Ideally, the design model will justify, or at least rationalize, most of the software modules. Developing a design model for an existing code base is enlightening; it provides insight as to how the overall system fits together. It is reasonable to expect that several parts of the system exist for reasons no longer known and for which no reasonable speculation can be attempted.
For classes that fall outside of the design model, use the following guidelines:
- If the class has a single method, try to better model it as part of an existing class. Frequently, classes designed as helper classes to another class are better off being combined into the base class they assist.
- Attempt to combine several classes into a new class that satisfies a design objective. The goal is to consolidate the functionality of several types into a single class that captures a broader domain concept than the previous finer-grained classes. For example, rather than have classes to manage device access, to filter information to and from the devices, and to control the device, combine them into a single device controller object with methods that perform the activities previously spread out among several classes.

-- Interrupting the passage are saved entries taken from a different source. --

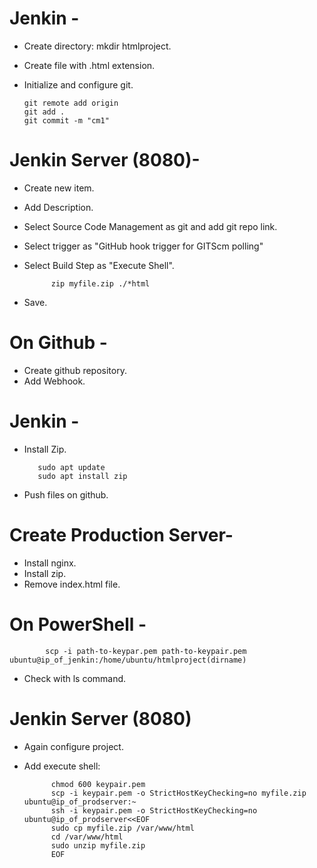 # Jenkin -
- Create directory: mkdir htmlproject.
- Create file with .html extension.
- Initialize and configure git.

      git remote add origin
      git add .
      git commit -m "cm1"


# Jenkin Server (8080)-
- Create new item.
- Add Description.
- Select Source Code Management as git and add git repo link.
- Select trigger as "GitHub hook trigger for GITScm polling"
- Select Build Step as "Execute Shell".

            zip myfile.zip ./*html

- Save.

# On Github -
- Create github repository.
- Add Webhook.


# Jenkin -
- Install Zip.
  
         sudo apt update
         sudo apt install zip
  
- Push files on github.

# Create Production Server-
- Install nginx.
- Install zip.
- Remove index.html file.

  
# On PowerShell -

            scp -i path-to-keypar.pem path-to-keypair.pem ubuntu@ip_of_jenkin:/home/ubuntu/htmlproject(dirname)

- Check with ls command.

# Jenkin Server (8080)
- Again configure project.
- Add execute shell:

            
            chmod 600 keypair.pem
            scp -i keypair.pem -o StrictHostKeyChecking=no myfile.zip ubuntu@ip_of_prodserver:~
            ssh -i keypair.pem -o StrictHostKeyChecking=no ubuntu@ip_of_prodserver<<EOF
            sudo cp myfile.zip /var/www/html
            cd /var/www/html
            sudo unzip myfile.zip
            EOF


















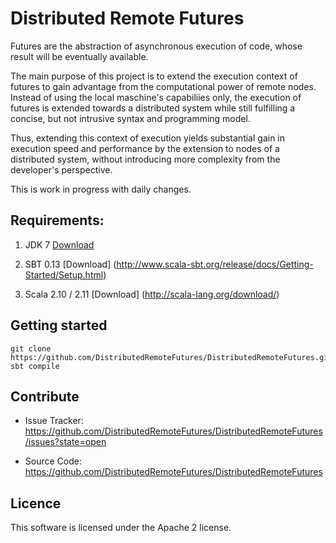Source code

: Distributed Remote Futures
==========================

Futures are the abstraction of asynchronous execution of code, whose result will be eventually available. 

The main purpose of this project is to extend the execution context of futures to gain advantage from the computational power of remote nodes.
Instead of using the local maschine's capabiliies only, the execution of futures is extended towards a distributed system
while still fulfilling a concise, but not intrusive syntax and programming model.

Thus, extending this context of execution yields substantial gain in execution speed and performance
by the extension to nodes of a distributed system, without introducing more complexity from the developer's perspective.


This is work in progress with daily changes.



Requirements:
--------

1) JDK 7 [Download](http://www.oracle.com/technetwork/java/javase/downloads/jdk7-downloads-1880260.html)

2) SBT 0.13 [Download] (http://www.scala-sbt.org/release/docs/Getting-Started/Setup.html)

3) Scala 2.10 / 2.11 [Download] (http://scala-lang.org/download/)



Getting started
-----------------

    git clone https://github.com/DistributedRemoteFutures/DistributedRemoteFutures.git
    sbt compile


Contribute
----------
- Issue Tracker: https://github.com/DistributedRemoteFutures/DistributedRemoteFutures/issues?state=open

- Source Code: https://github.com/DistributedRemoteFutures/DistributedRemoteFutures

Licence
----------

This software is licensed under the Apache 2 license.


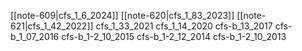[[note-609|cfs_1_6_2024]]
[[note-620|cfs_1_83_2023]]
[[note-621|cfs_1_42_2022]]
cfs_1_33_2021
cfs_1_14_2020
cfs-b_13_2017
cfs-b_1_07_2016
cfs-b_1-2_10_2015
cfs-b_1-2_12_2014
cfs-b_1-2_10_2013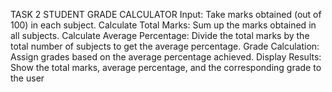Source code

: TASK 2
STUDENT GRADE CALCULATOR 
Input: Take marks obtained (out of 100) in each subject. 
Calculate Total Marks: Sum up the marks obtained in all subjects. 
Calculate Average Percentage: Divide the total marks by the total number of subjects to get the 
average percentage. 
Grade Calculation: Assign grades based on the average percentage achieved. 
Display Results: Show the total marks, average percentage, and the corresponding grade to the user
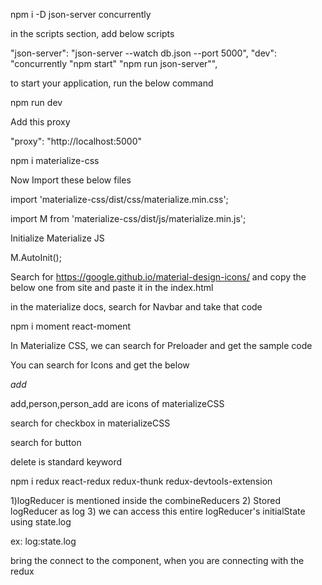 npm i -D json-server concurrently

in the scripts section, add below scripts

"json-server": "json-server --watch db.json --port 5000",
"dev": "concurrently \"npm start\" \"npm run json-server\"",

to start your application, run the below command

npm run dev

Add this proxy

"proxy": "http://localhost:5000"

npm i materialize-css

Now Import these below files

import 'materialize-css/dist/css/materialize.min.css';

import M from 'materialize-css/dist/js/materialize.min.js';

Initialize Materialize JS

M.AutoInit();

Search for https://google.github.io/material-design-icons/ and copy the below one from site and paste it in the index.html

<link href="https://fonts.googleapis.com/icon?family=Material+Icons"
      rel="stylesheet">

in the materialize docs, search for Navbar and take that code

npm i moment react-moment

In Materialize CSS, we can search for Preloader and get the sample code

You can search for Icons and get the below

<i className="large material-icons">add</i>

add,person,person_add are icons of materializeCSS

search for checkbox in materializeCSS

search for button

delete is standard keyword

npm i redux react-redux redux-thunk redux-devtools-extension

1)logReducer is mentioned inside the combineReducers 2) Stored logReducer as log 3) we can access this entire logReducer's initialState using state.log

ex: log:state.log

bring the connect to the component, when you are connecting with the redux


<!-- Upon reloading, deleted stays (I was not able to fix) -->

- If the class does not contain state information of any kind, consider rewriting it as a function. Potentially, some parts of the system may be best modeled as functions that can be accessed throughout various parts of the system without restriction.
Examine the design and find similar subsystems. These are reuse candidates. As part of program maintenance, engage in refactoring of the code base to reuse code between similar subsystems (see the Spaghetti Code solution for a detailed description of software refactoring).
Functional Decomposition is based upon discrete functions for the purpose of data manipulation, for example, the use of Jackson Structured Programming. Functions are often methods within an object-oriented environment. The partitioning of functions is based upon a different paradigm, which leads to a different grouping of functions and associated data.
The simple example in figure below shows a functional version of a customer loan scenario:
- Adding a new customer.
- Updating a customer address.
- Calculating a loan to a customer.
- Calculating the interest on a loan.
- Calculating a payment schedule for a customer loan.
- Altering a payment schedule.
Next figure then shows the object-oriented view of a customer loan application. The previous functions map to object methods.
If too much work has already been invested in a system plagued by Functional Decomposition, you may be able to salvage things by taking an approach similar to the alternative approach addressed in the Blob AntiPattern.
Instead of a bottom-up refactoring of the whole class hierarchy, you may be able to extend the "main routine" class to a "coordinator" class that manages all or most of the system's functionality.
Function classes can then be "massaged" into quasi-object-oriented classes by combining them and beefing them up to carry out some of their own processing at the direction of the modified "coordinator" class. This process may result in a class hierarchy that is more workable.
Applicability To Other Viewpoints And Scales
Both architectural and managerial viewpoints play key roles in either initial prevention or ongoing policing against the Functional Decomposition AntiPattern. If a correct object-oriented architecture was initially planned and the problem occurred in the development stages, then it is a management challenge to enforce the initial architecture.
Likewise, if the cause was a general lack of incorrect architecture initially, then it is still a management challenge to recognize this, put the brakes on, and get architectural help—the sooner the cheaper.